Rendered images with source text:
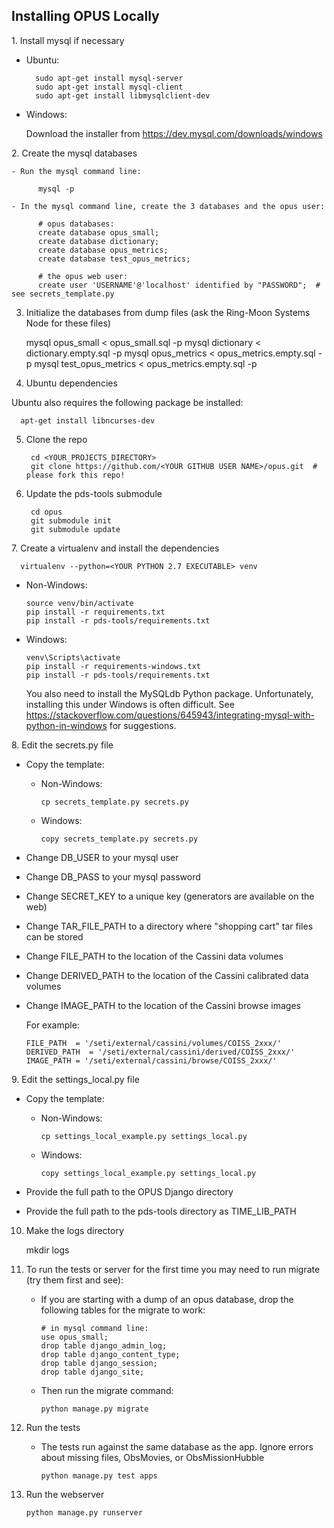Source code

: ## Installing OPUS Locally

1. Install mysql if necessary

  - Ubuntu:

          sudo apt-get install mysql-server
          sudo apt-get install mysql-client
          sudo apt-get install libmysqlclient-dev

  - Windows:

    Download the installer from https://dev.mysql.com/downloads/windows

2. Create the mysql databases

    - Run the mysql command line:

          mysql -p

    - In the mysql command line, create the 3 databases and the opus user:

          # opus databases:  
          create database opus_small;  
          create database dictionary;
          create database opus_metrics;
          create database test_opus_metrics;

          # the opus web user:
          create user 'USERNAME'@'localhost' identified by "PASSWORD";  # see secrets_template.py

3. Initialize the databases from dump files (ask the Ring-Moon Systems Node for these files)

      mysql opus_small < opus_small.sql -p
      mysql dictionary < dictionary.empty.sql -p
      mysql opus_metrics < opus_metrics.empty.sql -p
      mysql test_opus_metrics < opus_metrics.empty.sql -p

4. Ubuntu dependencies

  Ubuntu also requires the following package be installed:

      apt-get install libncurses-dev

5. Clone the repo

        cd <YOUR_PROJECTS_DIRECTORY>
        git clone https://github.com/<YOUR GITHUB USER NAME>/opus.git  # please fork this repo!  

6. Update the pds-tools submodule

        cd opus
        git submodule init
        git submodule update

7. Create a virtualenv and install the dependencies

      virtualenv --python=<YOUR PYTHON 2.7 EXECUTABLE> venv

  - Non-Windows:

        source venv/bin/activate
        pip install -r requirements.txt
        pip install -r pds-tools/requirements.txt

  - Windows:

        venv\Scripts\activate
        pip install -r requirements-windows.txt
        pip install -r pds-tools/requirements.txt

    You also need to install the MySQLdb Python package. Unfortunately, installing this under Windows is often difficult. See https://stackoverflow.com/questions/645943/integrating-mysql-with-python-in-windows for suggestions.

8. Edit the secrets.py file

  - Copy the template:

    - Non-Windows:

          cp secrets_template.py secrets.py

    - Windows:

          copy secrets_template.py secrets.py

  - Change DB_USER to your mysql user
  - Change DB_PASS to your mysql password
  - Change SECRET_KEY to a unique key (generators are available on the web)
  - Change TAR_FILE_PATH to a directory where "shopping cart" tar files can be stored
  - Change FILE_PATH to the location of the Cassini data volumes
  - Change DERIVED_PATH to the location of the Cassini calibrated data volumes
  - Change IMAGE_PATH to the location of the Cassini browse images

    For example:

        FILE_PATH  = '/seti/external/cassini/volumes/COISS_2xxx/'
        DERIVED_PATH  = '/seti/external/cassini/derived/COISS_2xxx/'
        IMAGE_PATH = '/seti/external/cassini/browse/COISS_2xxx/'

9. Edit the settings_local.py file

  - Copy the template:

    - Non-Windows:

          cp settings_local_example.py settings_local.py

    - Windows:

          copy settings_local_example.py settings_local.py

  - Provide the full path to the OPUS Django directory
  - Provide the full path to the pds-tools directory as TIME_LIB_PATH

10. Make the logs directory

      mkdir logs

11. To run the tests or server for the first time you may need to run migrate (try them first and see):

    - If you are starting with a dump of an opus database, drop the following tables for the migrate to work:

          # in mysql command line:  
          use opus_small;
          drop table django_admin_log;
          drop table django_content_type;
          drop table django_session;
          drop table django_site;

    - Then run the migrate command:

          python manage.py migrate

12. Run the tests

    - The tests run against the same database as the app. Ignore errors about missing files, ObsMovies, or ObsMissionHubble

          python manage.py test apps

13. Run the webserver

        python manage.py runserver

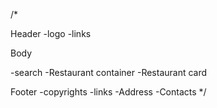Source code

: 
/* 

Header
-logo
-links

Body

-search
-Restaurant container
 -Restaurant card
 
Footer
-copyrights
-links
-Address
-Contacts
*/

<!-- <img src="https://i.pinimg.com/736x/b5/ef/60/b5ef603e20fc522519d17435a9c02310.jpg" alt="food-image" className="logoo" /> -->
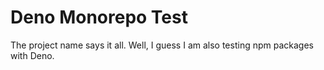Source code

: # Deno Monorepo Test
The project name says it all. Well, I guess I am also testing npm packages with Deno.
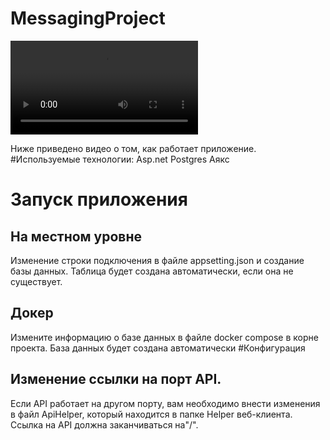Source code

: # MessagingProject

<video src="https://drive.google.com/uc?export=download&id=14KknKve3pMJpAls8mHyMA1rHmUdlV-qz" autoplay > </video>

Ниже приведено видео о том, как работает приложение.
#Используемые технологии:
Asp.net
Postgres
Аякс
# Запуск приложения
## На местном уровне
Изменение строки подключения в файле appsetting.json и создание базы данных. Таблица будет создана автоматически, если она не существует.
## Докер
Измените информацию о базе данных в файле docker compose в корне проекта. База данных будет создана автоматически 
#Конфигурация
## Изменение ссылки на порт API.
Если API работает на другом порту, вам необходимо внести изменения в файл ApiHelper, который находится в папке Helper веб-клиента. Ссылка на API должна заканчиваться на"/".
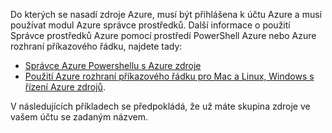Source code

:
Do kterých se nasadí zdroje Azure, musí být přihlášena k účtu Azure a musí používat modul Azure správce prostředků. Další informace o použití Správce prostředků Azure pomocí prostředí PowerShell Azure nebo Azure rozhraní příkazového řádku, najdete tady:

- [Správce Azure Powershellu s Azure zdroje](../articles/powershell-azure-resource-manager.md)
- [Použití Azure rozhraní příkazového řádku pro Mac a Linux, Windows s řízení Azure zdrojů](../articles/xplat-cli-azure-resource-manager.md).

V následujících příkladech se předpokládá, že už máte skupina zdroje ve vašem účtu se zadaným názvem. 
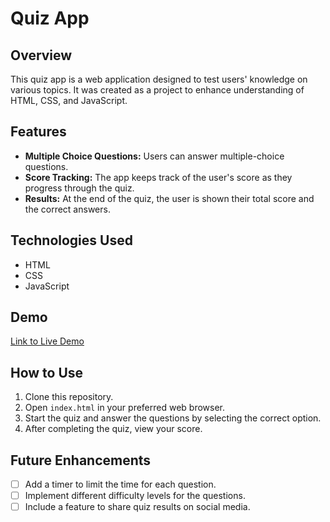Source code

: # Quiz App

## Overview

This quiz app is a web application designed to test users' knowledge on various topics. It was created as a project to enhance understanding of HTML, CSS, and JavaScript.

## Features

- **Multiple Choice Questions:** Users can answer multiple-choice questions.
- **Score Tracking:** The app keeps track of the user's score as they progress through the quiz.
- **Results:** At the end of the quiz, the user is shown their total score and the correct answers.


## Technologies Used

- HTML
- CSS
- JavaScript

## Demo

[Link to Live Demo](https://prinston.github.io/Quiz-app/)

## How to Use

1. Clone this repository.
2. Open `index.html` in your preferred web browser.
3. Start the quiz and answer the questions by selecting the correct option.
4. After completing the quiz, view your score.

## Future Enhancements

- [ ] Add a timer to limit the time for each question.
- [ ] Implement different difficulty levels for the questions.
- [ ] Include a feature to share quiz results on social media.
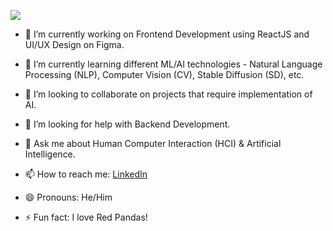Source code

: [<img src="https://github.com/user-attachments/assets/1e0ee201-6fd2-4d66-ab1d-af2f843e877a">](https://www.linkedin.com/in/tanhunchong/)

<p>
  
- 🔭 I’m currently working on Frontend Development using ReactJS and UI/UX Design on Figma.

- 🌱 I’m currently learning different ML/AI technologies - Natural Language Processing (NLP), Computer Vision (CV), Stable Diffusion (SD), etc.

- 👯 I’m looking to collaborate on projects that require implementation of AI.

- 🤔 I’m looking for help with Backend Development.

- 💬 Ask me about Human Computer Interaction (HCI) & Artificial Intelligence.

- 📫 How to reach me: [LinkedIn](https://www.linkedin.com/in/tanhunchong/)

- 😄 Pronouns: He/Him

- ⚡ Fun fact: I love Red Pandas!

</p>
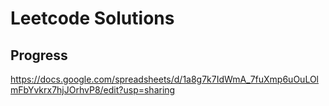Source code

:# Leetcode Solutions

## Progress
https://docs.google.com/spreadsheets/d/1a8g7k7IdWmA_7fuXmp6uOuLOlmFbYvkrx7hjJOrhvP8/edit?usp=sharing
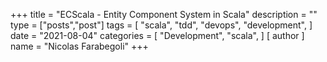 +++
title = "ECScala - Entity Component System in Scala"
description = ""
type = ["posts","post"]
tags = [
    "scala",
    "tdd",
    "devops",
    "development",
]
date = "2021-08-04"
categories = [
    "Development",
    "scala",
]
[ author ]
  name = "Nicolas Farabegoli"
+++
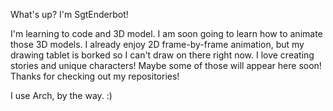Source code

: What's up? I'm SgtEnderbot!

I'm learning to code and 3D model. I am soon going to learn how to animate those 3D models.
I already enjoy 2D frame-by-frame animation, but my drawing tablet is borked so I can't draw on there right now.
I love creating stories and unique characters! Maybe some of those will appear here soon!
Thanks for checking out my repositories!



I use Arch, by the way. :)

<!---
SgtEnderbot/SgtEnderbot is a ✨ special ✨ repository because its `README.md` (this file) appears on your GitHub profile.
You can click the Preview link to take a look at your changes.
--->
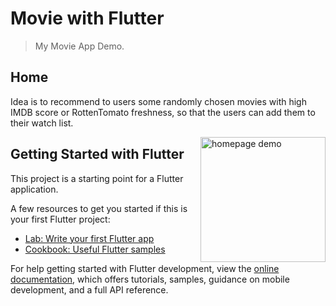 # Movie with Flutter

> My Movie App Demo.

## Home

Idea is to recommend to users some randomly chosen movies with high IMDB score or RottenTomato freshness, so that the users can add them to their watch list.

<img src="https://cdn-std.droplr.net/files/acc_498334/PvCw74" width="200" alt="homepage demo" align="right">

## Getting Started with Flutter

This project is a starting point for a Flutter application.

A few resources to get you started if this is your first Flutter project:

- [Lab: Write your first Flutter app](https://docs.flutter.dev/get-started/codelab)
- [Cookbook: Useful Flutter samples](https://docs.flutter.dev/cookbook)

For help getting started with Flutter development, view the
[online documentation](https://docs.flutter.dev/), which offers tutorials,
samples, guidance on mobile development, and a full API reference.
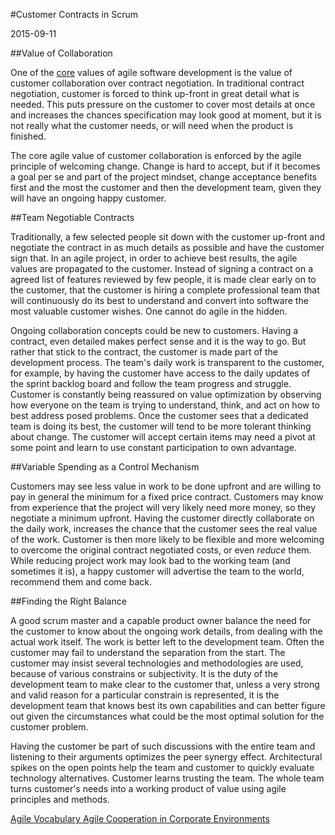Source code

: #Customer Contracts in Scrum

2015-09-11

<!--- tags: management agile -->

##Value of Collaboration

One of the [core](http://agilemanifesto.org/) values of agile software development is the value of customer collaboration over contract negotiation. In traditional contract negotiation, customer is forced to think up-front in great detail what is needed. This puts pressure on the customer to cover most details at once and increases the chances specification may look good at moment, but it is not really what the customer needs, or will need when the product is finished.

The core agile value of customer collaboration is enforced by the agile principle of welcoming change. Change is hard to accept, but if it becomes a goal per se and part of the project mindset, change acceptance benefits first and the most the customer and then the development team, given they will have an ongoing happy customer.

##Team Negotiable Contracts

Traditionally, a few selected people sit down with the customer up-front and negotiate the contract in as much details as possible and have the customer sign that. In an agile project, in order to achieve best results, the agile values are propagated to the customer. Instead of signing a contract on a agreed list of features reviewed by few people, it is made clear early on to the customer, that the customer is hiring a complete professional team that will continuously do its best to understand and convert into software the most valuable customer wishes. One cannot do agile in the hidden.

Ongoing collaboration concepts could be new to customers. Having a contract, even detailed makes perfect sense and it is the way to go. But rather that stick to the contract, the customer is made part of the development process. The team's daily work is transparent to the customer, for example, by having the customer have access to the daily updates of the sprint backlog board and follow the team progress and struggle. Customer is constantly being reassured on value optimization by observing how everyone on the team is trying to understand, think, and act on how to best address posed problems. Once the customer sees that a dedicated team is doing its best, the customer will tend to be more tolerant thinking about change. The customer will accept certain items may need a pivot at some point and learn to use constant participation to own advantage.

##Variable Spending as a Control Mechanism

Customers may see less value in work to be done upfront and are willing to pay in general the minimum for a fixed price contract. Customers may know from experience that the project will very likely need more money, so they negotiate a minimum upfront. Having the customer directly collaborate on the daily work, increases the chance that the customer sees the real value of the work. Customer is then more likely to be flexible and more welcoming to overcome the original contract negotiated costs, or even *reduce* them. While reducing project work may look bad to the working team (and sometimes it is), a happy customer will advertise the team to the world, recommend them and come back.

##Finding the Right Balance

A good scrum master and a capable product owner balance the need for the customer to know about the ongoing work details, from dealing with the actual work itself. The work is better left to the development team. Often the customer may fail to understand the separation from the start. The customer may insist several technologies and methodologies are used, because of various constrains or subjectivity. It is the duty of the development team to make clear to the customer that, unless a very strong and valid reason for a particular constrain is represented, it is the development team that knows best its own capabilities and can better figure out  given the circumstances what could be the most optimal solution for the customer problem.

Having the customer be part of such discussions with the entire team and listening to their arguments optimizes the peer synergy effect. Architectural spikes on the open points help the team and customer to quickly evaluate technology alternatives. Customer learns trusting the team. The whole team turns customer's needs into a working product of value using agile principles and methods.

<ins class='nfooter'><a id='fprev' href='#blog/2015/2015-09-29-Agile-Vocabulary.md'>Agile Vocabulary</a> <a id='fnext' href='#blog/2015/2015-09-08-Agile-Cooperation-in-Corporate-Environments.md'>Agile Cooperation in Corporate Environments</a></ins>
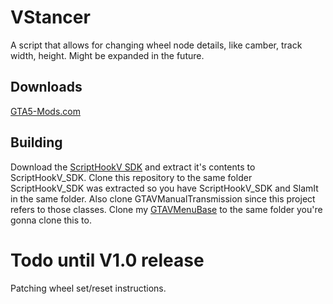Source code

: # VStancer

A script that allows for changing wheel node details, like camber, track width, height. Might be expanded in the future.

## Downloads

[GTA5-Mods.com](https://www.gta5-mods.com/scripts/vstancer)

## Building

Download the [ScriptHookV SDK](http://www.dev-c.com/gtav/scripthookv/) and extract it's contents to ScriptHookV_SDK. 
Clone this repository to the same folder ScriptHookV_SDK was extracted so you have ScriptHookV_SDK and SlamIt in the same folder.
Also clone GTAVManualTransmission since this project refers to those classes.
Clone my [GTAVMenuBase](https://github.com/E66666666/GTAVMenuBase) to the same folder you're gonna clone this to.

# Todo until V1.0 release

Patching wheel set/reset instructions.
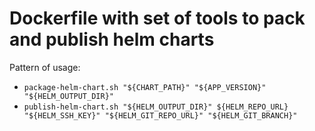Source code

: # Dockerfile with set of tools to pack and publish helm charts

Pattern of usage:
* `package-helm-chart.sh "${CHART_PATH}" "${APP_VERSION}" "${HELM_OUTPUT_DIR}"`
* `publish-helm-chart.sh "${HELM_OUTPUT_DIR}" ${HELM_REPO_URL} "${HELM_SSH_KEY}" "${HELM_GIT_REPO_URL}" "${HELM_GIT_BRANCH}"`
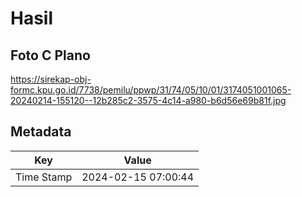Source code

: # Hasil

## Foto C Plano

https://sirekap-obj-formc.kpu.go.id/7738/pemilu/ppwp/31/74/05/10/01/3174051001065-20240214-155120--12b285c2-3575-4c14-a980-b6d56e69b81f.jpg


## Metadata

| Key        | Value               |
| ---------- | ------------------- |
| Time Stamp | 2024-02-15 07:00:44 |



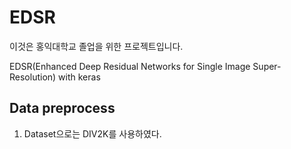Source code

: # EDSR
이것은 홍익대학교 졸업을 위한 프로젝트입니다.

EDSR(Enhanced Deep Residual Networks for Single Image Super-Resolution) with keras

## Data preprocess
1. Dataset으로는 DIV2K를 사용하였다.
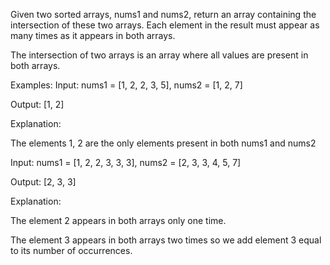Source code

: Given two sorted arrays, nums1 and nums2, return an array containing the intersection of these two arrays. Each element in the result must appear as many times as it appears in both arrays.



The intersection of two arrays is an array where all values are present in both arrays.


Examples:
Input: nums1 = [1, 2, 2, 3, 5], nums2 = [1, 2, 7]

Output: [1, 2]

Explanation:

The elements 1, 2 are the only elements present in both nums1 and nums2

Input: nums1 = [1, 2, 2, 3, 3, 3], nums2 = [2, 3, 3, 4, 5, 7]

Output: [2, 3, 3]

Explanation:

The element 2 appears in both arrays only one time.

The element 3 appears in both arrays two times so we add element 3 equal to its number of occurrences.
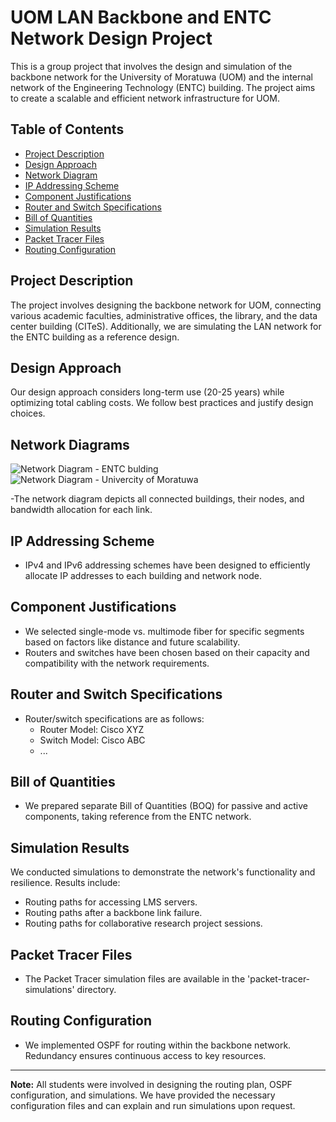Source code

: # UOM LAN Backbone and ENTC Network Design Project
 
This is a group project that involves the design and simulation of the backbone network for the University of Moratuwa (UOM) and the internal network of the Engineering Technology (ENTC) building. The project aims to create a scalable and efficient network infrastructure for UOM.

## Table of Contents

- [Project Description](#project-description)
- [Design Approach](#design-approach)
- [Network Diagram](#network-diagram)
- [IP Addressing Scheme](#ip-addressing-scheme)
- [Component Justifications](#component-justifications)
- [Router and Switch Specifications](#router-and-switch-specifications)
- [Bill of Quantities](#bill-of-quantities)
- [Simulation Results](#simulation-results)
- [Packet Tracer Files](#packet-tracer-files)
- [Routing Configuration](#routing-configuration)

## Project Description

The project involves designing the backbone network for UOM, connecting various academic faculties, administrative offices, the library, and the data center building (CITeS). Additionally, we are simulating the LAN network for the ENTC building as a reference design.

## Design Approach

Our design approach considers long-term use (20-25 years) while optimizing total cabling costs. We follow best practices and justify design choices.

## Network Diagrams

![Network Diagram - ENTC bulding ](https://github.com/madusanakcs/Design-of-Local-Area-Network-backbone-network/blob/main/stage%201/Screenshot%202023-09-20%20012734.png)
![Network Diagram - Univercity of Moratuwa](https://github.com/madusanakcs/Design-of-Local-Area-Network-backbone-network/blob/main/stage%201/Screenshot%202023-09-20%20012814.png)

-The network diagram depicts all connected buildings, their nodes, and bandwidth allocation for each link.

## IP Addressing Scheme

- IPv4 and IPv6 addressing schemes have been designed to efficiently allocate IP addresses to each building and network node.

## Component Justifications

- We selected single-mode vs. multimode fiber for specific segments based on factors like distance and future scalability.
- Routers and switches have been chosen based on their capacity and compatibility with the network requirements.

## Router and Switch Specifications

- Router/switch specifications are as follows:
  - Router Model: Cisco XYZ
  - Switch Model: Cisco ABC
  - ...

## Bill of Quantities

- We prepared separate Bill of Quantities (BOQ) for passive and active components, taking reference from the ENTC network.

## Simulation Results

We conducted simulations to demonstrate the network's functionality and resilience. Results include:

- Routing paths for accessing LMS servers.
- Routing paths after a backbone link failure.
- Routing paths for collaborative research project sessions.

## Packet Tracer Files

- The Packet Tracer simulation files are available in the 'packet-tracer-simulations' directory.

## Routing Configuration

- We implemented OSPF for routing within the backbone network. Redundancy ensures continuous access to key resources.

---

**Note:** All students were involved in designing the routing plan, OSPF configuration, and simulations. We have provided the necessary configuration files and can explain and run simulations upon request.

* Problem requirements: Copy out every line above where "good" is present.

* Reply:
One of the [core](http://agilemanifesto.org/) values of agile software development is the value of customer collaboration over contract negotiation. In traditional contract negotiation, customer is forced to think up-front in great detail what is needed. This puts pressure on the customer to cover most details at once and increases the chances specification may look good at moment, but it is not really what the customer needs, or will need when the product is finished.
A good scrum master and a capable product owner balance the need for the customer to know about the ongoing work details, from dealing with the actual work itself. The work is better left to the development team. Often the customer may fail to understand the separation from the start. The customer may insist several technologies and methodologies are used, because of various constrains or subjectivity. It is the duty of the development team to make clear to the customer that, unless a very strong and valid reason for a particular constrain is represented, it is the development team that knows best its own capabilities and can better figure out  given the circumstances what could be the most optimal solution for the customer problem.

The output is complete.